“A rose is a rose is a rose”. In the famous verse by Gertrude Stein, an inescapable truth: everything ends in itself; even words when we are not able to use them to persuade, to be understood or to enchant others. This is not the case with Daniele Celona. Coming from Turin but with Sardinian and Sicilian origins, he is a refined poet and multi-instrumentalist, an independent diamond in the Italian landscape of indie songwriters, which often lives of past legacies; he is able to be a marvellous presence in the here and now. The total absence of platitudes in his songs makes them able to attack the establishment and orchestrate complex and breath taking plots; giving voice to different characters in only one track. With a cinematographic taste, he unveils incredible masterpieces using different points of view and attention to detail.

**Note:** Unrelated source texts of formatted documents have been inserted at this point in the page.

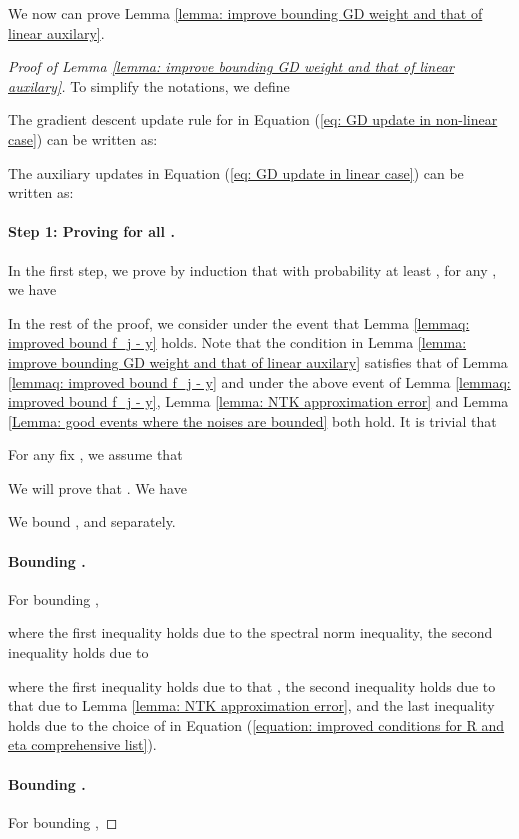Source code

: \documentclass{article} \usepackage{iclr2023/iclr2023_conference,times}
\begin{document}
We now can prove Lemma \ref{lemma: improve bounding GD weight and that of linear auxilary}. 
\begin{proof}[Proof of Lemma \ref{lemma: improve bounding GD weight and that of linear auxilary}]
To simplify the notations, we define 

The gradient descent update rule for  in Equation (\ref{eq: GD update in non-linear case}) can be written as: 


The auxiliary updates in Equation (\ref{eq: GD update in linear case}) can be written as:


\paragraph{Step 1: Proving  for all .} In the first step, we prove by induction that with probability at least , for any , we have 


In the rest of the proof, we consider under the event that Lemma \ref{lemmaq: improved bound f_j - y} holds. Note that the condition in Lemma \ref{lemma: improve bounding GD weight and that of linear auxilary} satisfies that of Lemma \ref{lemmaq: improved bound f_j - y} and under the above event of Lemma \ref{lemmaq: improved bound f_j - y}, Lemma \ref{lemma: NTK approximation error} and Lemma \ref{Lemma: good events where the noises are bounded} both hold. It is trivial that 

For any fix , we assume that


We will prove that . We have

We bound ,  and  separately. 




\paragraph{Bounding .} For bounding ,

where the first inequality holds due to the spectral norm inequality, the second inequality holds due to 

where the first inequality holds due to that , the second inequality holds due to that  due to Lemma \ref{lemma: NTK approximation error}, and the last inequality holds due to the choice of  in Equation (\ref{equation: improved conditions for R and eta comprehensive list}). 

\paragraph{Bounding .} For bounding ,


\end{proof}
\end{document}
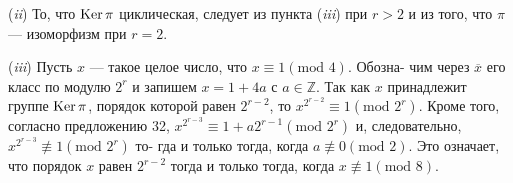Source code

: \documentclass{../template/mai_book}
\begin{document}
\begin{myproof}
\par  (\textit{ii}) То, что $\operatorname{Ker}{\pi}$ циклическая, следует из пункта (\textit{iii}) при $r > 2$\linebreak
и из того, что $\pi$ --- изоморфизм при $r = 2$.
\par  (\textit{iii}) Пусть $x$ — такое целое число, что $x \equiv 1 (\text{mod } 4)$. Обозна­-\linebreak
чим через $\overline{x}$ его класс по модулю $2^r$ и запишем $x = 1 + 4a$ с
$a \in \mathbb{Z}$. Так как $x$ принадлежит группе $\operatorname{Ker}{\pi}$, порядок которой равен\linebreak
$2^{r-2}$, то $x^{2^{r-2}} \equiv 1 (\text{mod } 2^r)$. Кроме того, согласно предложению 32,\linebreak
$x^{2^{r-3}} \equiv 1 + a2^{r-1} (\text{mod } 2^r)$ и, следовательно, $x^{2^{r-3}} \not\equiv 1 (\text{mod } 2^r)$ то­-\linebreak
гда и только тогда, когда $a \not\equiv 0 (\text{mod } 2)$. Это означает, что порядок\linebreak
$x$ равен $2^{r-2}$ тогда и только тогда, когда $x \not\equiv 1 (\text{mod }8)$.
\end{myproof}
\end{document}
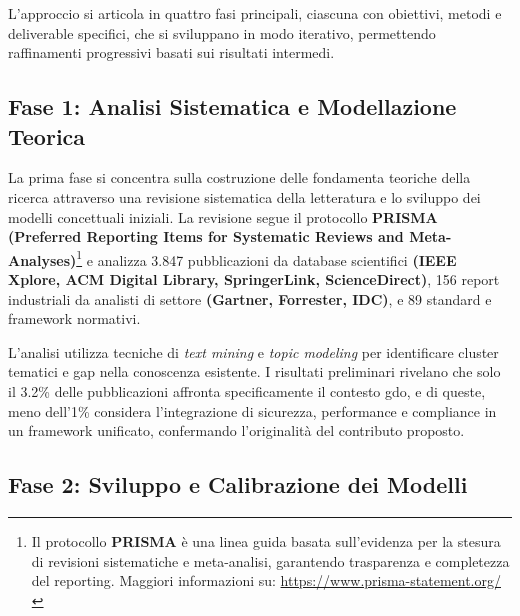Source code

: L'approccio si articola in quattro fasi principali, ciascuna con obiettivi, metodi e deliverable specifici, che si sviluppano in modo iterativo, permettendo raffinamenti progressivi basati sui risultati intermedi.

\subsection{Fase 1: Analisi Sistematica e Modellazione Teorica}

\label{ssec:fase1}
La prima fase si concentra sulla costruzione delle fondamenta teoriche della ricerca attraverso una revisione sistematica della letteratura e lo sviluppo dei modelli concettuali iniziali. La revisione segue il protocollo \textbf{PRISMA (Preferred Reporting Items for Systematic Reviews and Meta-Analyses)}\footnote{Il protocollo \textbf{PRISMA} è una linea guida basata sull'evidenza per la stesura di revisioni sistematiche e meta-analisi, garantendo trasparenza e completezza del reporting. Maggiori informazioni su: \url{https://www.prisma-statement.org/}} e analizza 3.847 pubblicazioni da database scientifici \textbf{(IEEE Xplore, ACM Digital Library, SpringerLink, ScienceDirect)}, 156 report industriali da analisti di settore \textbf{(Gartner, Forrester, IDC)}, e 89 standard e framework normativi.

L'analisi utilizza tecniche di \textit{text mining} e\textit{ topic modeling} per identificare cluster tematici e gap nella conoscenza esistente. I risultati preliminari rivelano che solo il 3.2\% delle pubblicazioni affronta specificamente il contesto \gls{gdo}, e di queste, meno dell'1\% considera l'integrazione di sicurezza, performance e compliance in un framework unificato, confermando l'originalità del contributo proposto.

\subsection{Fase 2: Sviluppo e Calibrazione dei Modelli}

Much has already been written about his fist two, multi award winning albums: 'Fiori e Demoni' and 'Amantide Atlantide'. However, the evening at Barlumi Libri in Savigliano (Cuneo, Italy), was about analysing them in an unprecedented way. By combining a live set with a discussion about the literary quality of his lyrics, we were able to discover something more about the creative processes that leads to their writing. The evening of 14th October engaged the singer in conversation, during which it was possible to listen to some of his songs and to talk in more detail about different aspects of his works.

Celona explained that he comes from classical music studies background and that he started feeling the need to ‘speak his mind’ during his secondary school years. His music career, after a long period of silence, started again thanks to his collaboration with the band Nàdar Solo. By observing them behind the scenes, he developed a strong nostalgia for the stage and a new awareness about the potential of his voice. A potential he was able to find again thanks to a self-taught research, which remarkably distanced himself from the current vocal standards, which seem to aim only at homologated tones.

The sequence of songs taken from his works, also allowed us to discuss about such peculiar tracks as: ‘Ninna Nanna’, where the hastened prosody and the use of the spoken word style (somewhere in between music and words) converge towards an extraordinarily evocative result and become the pillars of his work. ‘Ninna Nanna’ was inspired by a compelling historical moment for the island of Sardinia menaced by the nuclear referendum in 2011, and it is to be considered the forerunner of the song-theatre we often find in his discography. Another song called ‘Sud Ovest’ is also symbolic of his close relationship with the island (link below). He chose the track to promote the release of his second album in 2014 with a video presented at the Milan Film Festival, where Celona plays the part of a survivor, moving in a future made of abandoned mines, burnt camps and ruins, directed by Mauro Talamonti.

During his recent and unusual tour, Celona presented a new song called ‘Maelstrom’, where he played guitar and piano, and was accompanied by Marco Di Brino on base and saxophone. This new piece is a wonderful business card for his new album, which according to him, will be a transitional work where dreamlike and fantasy atmospheres will be the excuse to examine those controversial dynamics of interpersonal relationships that are very dear to his heart.

The evening ended with a real gem for the audience. Celona read a chapter from a book he has been writing for some time, called: ‘Camice giallo’, which – we hope – he will be able to publish in the near future. However, the first event to put on the calendar is next spring, as his third album will be released.